While neurogenomics studies have largely depended on bulk sequencing data for the past 10 to 15 years, advancements in computational power and tools are now enabling researchers to study genomics from the perspective of single cells. The Single Cell Neurogenomics Group, under the direction of Donghoon Lee, PhD, develops sophisticated computational and machine learning approaches to capture the underlying biological and pathological processes of neuropsychiatric diseases at the cellular level.
A Deep Look Inside Single Cell Mechanisms
Bulk sequencing has provided enormous gains in our knowledge of neurogenomics, however the drawback is that it measures a composite heterogenous mixture of cells. It is difficult to decipher biological function based on aggregated information coming from a mixture of different cells. With the advent of single cell technology, we are able to measure omics profiles from single cells across a large breadth of samples. We are now able to study the function of specific cell types in the brain and understand how they contribute to disease pathology. Through the lens of a single cell, we can precisely measure the molecular readout from individual cells and their processes, gathering transcriptomic, regulatory, and proteomic data. By combining clinical data with single cell data, we can develop a comprehensive understanding of how neuropsychiatric diseases such as Alzheimer’s disease manifest across the lifespan of affected individuals.

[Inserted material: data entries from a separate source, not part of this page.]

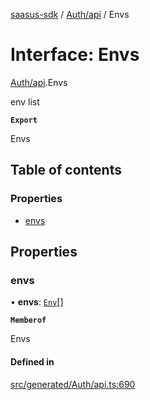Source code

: [saasus-sdk](../README.md) / [Auth/api](../modules/Auth_api.md) / Envs

# Interface: Envs

[Auth/api](../modules/Auth_api.md).Envs

env list

**`Export`**

Envs

## Table of contents

### Properties

- [envs](Auth_api.Envs.md#envs)

## Properties

### envs

• **envs**: [`Env`](Auth_api.Env.md)[]

**`Memberof`**

Envs

#### Defined in

[src/generated/Auth/api.ts:690](https://github.com/saasus-platform/saasus-sdk-javascript/blob/c67ac22/src/generated/Auth/api.ts#L690)
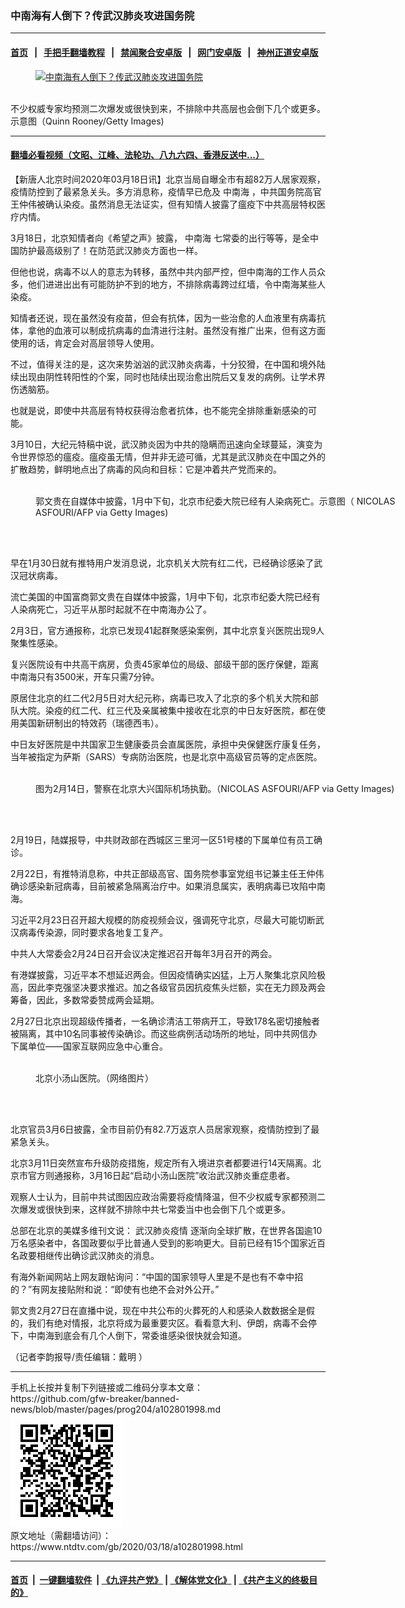 ### 中南海有人倒下？传武汉肺炎攻进国务院
------------------------

#### [首页](https://github.com/gfw-breaker/banned-news/blob/master/README.md) &nbsp;&nbsp;|&nbsp;&nbsp; [手把手翻墙教程](https://github.com/gfw-breaker/guides/wiki) &nbsp;&nbsp;|&nbsp;&nbsp; [禁闻聚合安卓版](https://github.com/gfw-breaker/bn-android) &nbsp;&nbsp;|&nbsp;&nbsp; [网门安卓版](https://github.com/oGate2/oGate) &nbsp;&nbsp;|&nbsp;&nbsp; [神州正道安卓版](https://github.com/SzzdOgate/update) 



<div><div class="featured_image">
 <a href="https://i.ntdtv.com/assets/uploads/2020/03/45894da3e2c9ab8d76a60855c4362bc1.jpg" target="_blank">
  <figure>
   <img alt="中南海有人倒下？传武汉肺炎攻进国务院" src="https://i.ntdtv.com/assets/uploads/2020/03/45894da3e2c9ab8d76a60855c4362bc1-800x450.jpg"/>
  </figure><br/>
 </a>
 <span class="caption">
  不少权威专家均预测二次爆发或很快到来，不排除中共高层也会倒下几个或更多。示意图（Quinn Rooney/Getty Images)
 </span>
</div>
</div><hr/>

#### [翻墙必看视频（文昭、江峰、法轮功、八九六四、香港反送中...）](https://github.com/gfw-breaker/banned-news/blob/master/pages/link3.md)

<div><div class="post_content" itemprop="articleBody">
 <p>
  【新唐人北京时间2020年03月18日讯】北京当局自曝全市有超82万人居家观察，疫情防控到了最紧急关头。多方消息称，疫情早已危及
  <ok href="https://www.ntdtv.com/gb/中南海.htm">
   中南海
  </ok>
  ，中共国务院高官王仲伟被确认染疫。虽然消息无法证实，但有知情人披露了瘟疫下中共高层特权医疗内情。
 </p>
 <p>
  3月18日，北京知情者向《希望之声》披露，
  <ok href="https://www.ntdtv.com/gb/中南海.htm">
   中南海
  </ok>
  七常委的出行等等，是全中国防护最高级别了！在防范武汉肺炎方面也一样。
 </p>
 <p>
  但他也说，病毒不以人的意志为转移，虽然中共内部严控，但中南海的工作人员众多，他们进进出出有可能防护不到的地方，不排除病毒跨过红墙，令中南海某些人染疫。
 </p>
 <p>
  知情者还说，现在虽然没有疫苗，但会有抗体，因为一些治愈的人血液里有病毒抗体，拿他的血液可以制成抗病毒的血清进行注射。虽然没有推广出来，但有这方面使用的话，肯定会对高层领导人使用。
 </p>
 <p>
  不过，值得关注的是，这次来势汹汹的武汉肺炎病毒，十分狡猾，在中国和境外陆续出现由阴性转阳性的个案，同时也陆续出现治愈出院后又复发的病例。让学术界伤透脑筋。
 </p>
 <p>
  也就是说，即使中共高层有特权获得治愈者抗体，也不能完全排除重新感染的可能。
 </p>
 <p>
  3月10日，大纪元特稿中说，武汉肺炎因为中共的隐瞒而迅速向全球蔓延，演变为令世界惊恐的瘟疫。瘟疫虽无情，但并非无迹可循，尤其是武汉肺炎在中国之外的扩散趋势，鲜明地点出了病毒的风向和目标：它是冲着共产党而来的。
 </p>
 <figure class="wp-caption alignnone" id="attachment_102800575" style="width: 600px">
  <ok href="https://i.ntdtv.com/assets/uploads/2020/03/GettyImages-1196144652-1.jpg">
   <img alt="" class="size-medium wp-image-102800575" src="https://i.ntdtv.com/assets/uploads/2020/03/GettyImages-1196144652-1-600x338.jpg"/>
  </ok>
  <br/><figcaption class="wp-caption-text">
   郭文贵在自媒体中披露，1月中下旬，北京市纪委大院已经有人染病死亡。示意图（ NICOLAS ASFOURI/AFP via Getty Images)
  </figcaption><br/>
 </figure><br/>
 <p>
  早在1月30日就有推特用户发消息说，北京机关大院有红二代，已经确诊感染了武汉冠状病毒。
 </p>
 <p>
  流亡美国的中国富商郭文贵在自媒体中披露，1月中下旬，北京市纪委大院已经有人染病死亡，习近平从那时起就不在中南海办公了。
 </p>
 <p>
  2月3日，官方通报称，北京已发现41起群聚感染案例，其中北京复兴医院出现9人聚集性感染。
 </p>
 <p>
  复兴医院设有中共高干病房，负责45家单位的局级、部级干部的医疗保健，距离中南海只有3500米，开车只需7分钟。
 </p>
 <p>
  原居住北京的红二代2月5日对大纪元称，病毒已攻入了北京的多个机关大院和部队大院。染疫的红二代、红三代及亲属被集中接收在北京的中日友好医院，都在使用美国新研制出的特效药（瑞德西韦）。
 </p>
 <p>
  中日友好医院是中共国家卫生健康委员会直属医院，承担中央保健医疗康复任务，当年被指定为萨斯（SARS）专病防治医院，也是北京中高级官员等的定点医院。
 </p>
 <figure class="wp-caption alignnone" id="attachment_102800314" style="width: 600px">
  <ok href="https://i.ntdtv.com/assets/uploads/2020/03/GettyImages-1201452073-800x450-1.jpg">
   <img alt="" class="size-medium wp-image-102800314" src="https://i.ntdtv.com/assets/uploads/2020/03/GettyImages-1201452073-800x450-1-600x338.jpg"/>
  </ok>
  <br/><figcaption class="wp-caption-text">
   图为2月14日，警察在北京大兴国际机场执勤。（NICOLAS ASFOURI/AFP via Getty Images)
  </figcaption><br/>
 </figure><br/>
 <p>
  2月19日，陆媒报导，中共财政部在西城区三里河一区51号楼的下属单位有员工确诊。
 </p>
 <p>
  2月22日，有推特消息称，中共正部级高官、国务院参事室党组书记兼主任王仲伟确诊感染新冠病毒，目前被紧急隔离治疗中。如果消息属实，表明病毒已攻陷中南海。
 </p>
 <p>
  习近平2月23日召开超大规模的防疫视频会议，强调死守北京，尽最大可能切断武汉病毒传染源，同时要求各地复工复产。
 </p>
 <p>
  中共人大常委会2月24日召开会议决定推迟召开每年3月召开的两会。
 </p>
 <p>
  有港媒披露，习近平本不想延迟两会。但因疫情确实凶猛，上万人聚集北京风险极高，因此李克强坚决要求推迟。加之各级官员因抗疫焦头烂额，实在无力顾及两会筹备，因此，多数常委赞成两会延期。
 </p>
 <p>
  2月27日北京出现超级传播者，一名确诊清洁工带病开工，导致178名密切接触者被隔离，其中10名同事被传染确诊。而这些病例活动场所的地址，同中共网信办下属单位——国家互联网应急中心重合。
 </p>
 <figure class="wp-caption alignnone" id="attachment_102800738" style="width: 600px">
  <ok href="https://i.ntdtv.com/assets/uploads/2020/03/82181579981698277.jpg">
   <img alt="" class="size-medium wp-image-102800738" src="https://i.ntdtv.com/assets/uploads/2020/03/82181579981698277-600x338.jpg"/>
  </ok>
  <br/><figcaption class="wp-caption-text">
   北京小汤山医院。（网络图片）
  </figcaption><br/>
 </figure><br/>
 <p>
  北京官员3月6日披露，全市目前仍有82.7万返京人员居家观察，疫情防控到了最紧急关头。
 </p>
 <p>
  北京3月11日突然宣布升级防疫措施，规定所有入境进京者都要进行14天隔离。北京市官方则通报称，3月16日起“启动小汤山医院”收治武汉肺炎重症患者。
 </p>
 <p>
  观察人士认为，目前中共试图因应政治需要将疫情降温，但不少权威专家都预测二次爆发或很快到来，这样就不排除中共七常委当中也会倒下几个或更多。
 </p>
 <p>
  总部在北京的美媒多维刊文说：
  <ok href="https://www.ntdtv.com/gb/442749.htm">
   武汉肺炎疫情
  </ok>
  逐渐向全球扩散，在世界各国逾10万名感染者中，各国政要似乎比普通人受到的影响更大。目前已经有15个国家近百名政要相继传出确诊武汉肺炎的消息。
 </p>
 <p>
  有海外新闻网站上网友跟帖询问：“中国的国家领导人里是不是也有不幸中招的？”有网友接贴附和说：“即使有也绝不会对外公开。”
 </p>
 <p>
  郭文贵2月27日在直播中说，现在中共公布的火葬死的人和感染人数数据全是假的，我们有绝对情报，北京将成为最重要灾区。看看意大利、伊朗，病毒不会停下，中南海到底会有几个人倒下，常委谁感染很快就会知道。
 </p>
 <p>
  （记者李韵报导/责任编辑：戴明 ）
 </p>
 <div class="single_ad">
 </div>
</div>
</div>
<hr/>
手机上长按并复制下列链接或二维码分享本文章：<br/>
https://github.com/gfw-breaker/banned-news/blob/master/pages/prog204/a102801998.md <br/>
<a href='https://github.com/gfw-breaker/banned-news/blob/master/pages/prog204/a102801998.md'><img src='https://github.com/gfw-breaker/banned-news/blob/master/pages/prog204/a102801998.md.png'/></a> <br/>
原文地址（需翻墙访问）：https://www.ntdtv.com/gb/2020/03/18/a102801998.html


------------------------
#### [首页](https://github.com/gfw-breaker/banned-news/blob/master/README.md) &nbsp;|&nbsp; [一键翻墙软件](https://github.com/gfw-breaker/nogfw/blob/master/README.md) &nbsp;| [《九评共产党》](https://github.com/gfw-breaker/9ping.md/blob/master/README.md#九评之一评共产党是什么) | [《解体党文化》](https://github.com/gfw-breaker/jtdwh.md/blob/master/README.md) | [《共产主义的终极目的》](https://github.com/gfw-breaker/gczydzjmd.md/blob/master/README.md)


<img src='http://gfw-breaker.win/banned-news/pages/prog204/a102801998.md' width='0px' height='0px'/>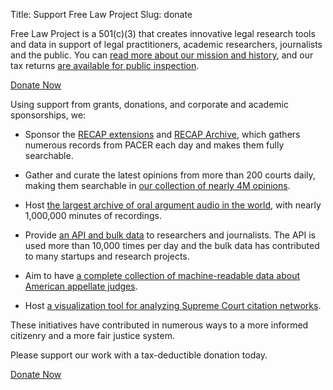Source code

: Title: Support Free Law Project
Slug: donate

 
<div class="row">
    <div class="col-xs-12 col-sm-8 col-md-9">
        <p class="lead">Free Law Project is a 501(c)(3) that creates innovative legal research tools and data in support of legal practitioners, academic researchers, journalists and the public. You can <a href="/mission/">read more about our mission and history</a>, and our tax returns <a href="/non-profit-documents/">are available for public inspection</a>.</p>
    </div>
    <div class="col-xs-12 col-sm-4 col-md-3">
        <span class="pull-right"><a href="https://www.courtlistener.com/donate/?referrer=free.law/donate/" class="btn btn-lg btn-danger">Donate Now</a></span>
    </div>
</div>

Using support from grants, donations, and corporate and academic sponsorships, we:

 - Sponsor the [RECAP extensions][recap] and [RECAP Archive][archive], which gathers numerous records from PACER each day and makes them fully searchable.

 - Gather and curate the latest opinions from more than 200 courts daily, making them searchable in [our collection of nearly 4M opinions][opinions].
 
 - Host [the largest archive of oral argument audio in the world][oa], with nearly 1,000,000 minutes of recordings.
 
 - Provide [an API and bulk data][api] to researchers and journalists. The API is used more than 10,000 times per day and the bulk data has contributed to many startups and research projects.
 
 - Aim to have [a complete collection of machine-readable data about American appellate judges][judges]. 
 
 - Host [a visualization tool for analyzing Supreme Court citation networks][viz].

These initiatives have contributed in numerous ways to a more informed citizenry and a more fair justice system. 

Please support our work with a tax-deductible donation today.

<a href="https://www.courtlistener.com/donate/?referrer=free.law/donate/"
   class="btn btn-lg btn-danger">Donate Now</a>


[recap]: {filename}/pages/recap.md
[archive]: https://www.courtlistener.com/recap/
[opinions]: https://www.courtlistener.com/opinion/
[oa]: https://www.courtlistener.com/audio/
[api]: https://www.courtlistener.com/api/
[judges]: https://www.courtlistener.com/person/
[viz]: https://www.courtlistener.com/visualizations/scotus-mapper/
[contact]: {filename}/pages/contact.md
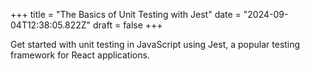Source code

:+++
title = "The Basics of Unit Testing with Jest"
date = "2024-09-04T12:38:05.822Z"
draft = false
+++

Get started with unit testing in JavaScript using Jest, a popular testing framework for React applications.
        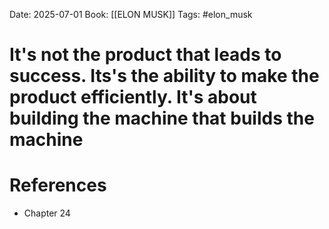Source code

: Date: 2025-07-01
Book: [[ELON MUSK]]
Tags: #elon_musk 
# It's not the product that leads to success. Its's the ability to make the product efficiently. It's about building the machine that builds the machine



# References
- Chapter 24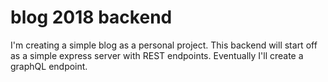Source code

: # blog 2018 backend

I'm creating a simple blog as a personal project. This backend will start off as a simple express server with REST endpoints. Eventually I'll create a graphQL endpoint.

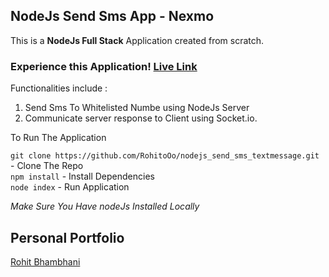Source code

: ## NodeJs Send Sms App - Nexmo

This is a  **NodeJs Full Stack** Application created from scratch.

### Experience this Application!  [Live Link ](http://rohito.com)

Functionalities include :

1. Send Sms To Whitelisted Numbe using NodeJs Server
2. Communicate server response to Client using Socket.io.

To Run The Application

`git clone https://github.com/RohitoOo/nodejs_send_sms_textmessage.git` - Clone The Repo  <br>
 `npm install` - Install Dependencies <br>
 `node index` - Run Application


*Make Sure You Have nodeJs Installed Locally*

Personal Portfolio
-------------------

[Rohit Bhambhani](http://rohito.com)
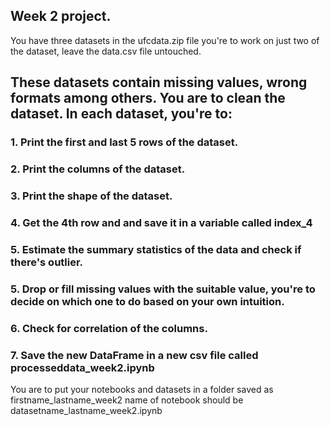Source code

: 
## Week 2 project.
You have three datasets in the ufcdata.zip file you're to work on just two of the dataset, leave the <bold>data.csv</bold> file untouched. 
## These datasets contain missing values, wrong formats among others. You are to clean the dataset. In each dataset, you're to:

### 1. Print the first and last 5 rows of the dataset.
### 2. Print the columns of the dataset.
### 3. Print the shape of the dataset.
### 4. Get the 4th row and and save it in a variable called index_4
### 5. Estimate the summary statistics of the data and check if there's outlier.
### 5. Drop or fill missing values with the suitable value, you're to decide on which one to do based on your own intuition.
### 6. Check for correlation of the columns.
### 7. Save the new DataFrame in a new csv file called processeddata_week2.ipynb


<bold>You are to put your notebooks and datasets in a folder saved as firstname_lastname_week2 name of notebook should be datasetname_lastname_week2.ipynb</bold>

The amount of data that we gather is massive, exponentially more than bulk sequencing data. Because of this enormous scale, we are developing innovative algorithmic tools to decipher this information and understand the underlying biology. Our group has the advantage of access to the Mount Sinai High Performance Computing group and their supercomputer, Minerva, which provides the processing power to handle these tasks.
Our goal is to understand, at the single-cell level, how neuropsychiatric and neurodegenerative diseases manifest. If we can pinpoint which cells are driving the pathogenesis of these diseases and isolate the mechanisms involved, we may be able to modulate or reverse these effects. And by translating our findings from basic science to the bedside, eventually build a pathway for personalized medicine.
Performing Multiple Assays Simultaneously on a Single Cell
We now have the ability to conduct multi-modal single cell sequencing, which allows us to perform multiple assays on a single cell. Previously, researchers could only conduct one assay at a time, for instance, measuring the transcript level through RNA-seq or chromatin access through ATAC-seq. The capability to perform more than one modality on a single cell is deepening our knowledge of genetic, molecular, and cellular processes for neuropsychiatric diseases.
Currently, we are gathering data from one of the largest universes of brain samples to be studied, involving approximately 1,700 postmortem donors. We are measuring population-level single-cell transcriptomics, and for a subset, we are simultaneously measuring transcriptome and regulatory data and integrating this molecular information with digital pathology and clinical symptoms. This yields approximately 8 million cells that we are examining at single cell resolution.
We are also studying the immune cells of the brain in fresh brain tissue from approximately 100 donors from patients with Alzheimer’s disease and controls. We are conducting simultaneous single cell RNA-seq and ATAC-seq and integrating this data with human brain immune cell multi-omics, including whole-genome sequencing, Hi-C, ATAC-seq, ChIP-seq, RNA-seq, ISO-seq, and proteomics.
We are also examining the development trajectory of spatial transcriptomics from fetal stage to adult brain cells by conducting multi-modal RNA-seq and ATAC-seq at the single cell level. Capturing data from a temporal as well as a spatial perspective is providing data that, until now, has not been available to the research community.
Deep Learning Networks to Predict the Path of Disease
The study of individual cells of the brain helps us pinpoint which brain regions and cell types are contributing to disease. With the amount of data at our disposal, our group is leveraging the power of machine learning to decipher the underlying biology. We are training deep learning networks for single cell applications. Each cell is a single observation, and we require many examples to train the network to be able to predict the course of pathogenesis. This deep learning model enables us to manipulate the network to understand the connections between different components. We can use it to knock out specific genes, enhancers, or promoters and observe the effect on disease in silico. By understanding how the disease is manifested, we can attempt to reverse the direction of disease progression. The integrative model provides us with possibilities of drug targets and enables us to validate them. This ultimately provides a prioritized list of candidates for further research.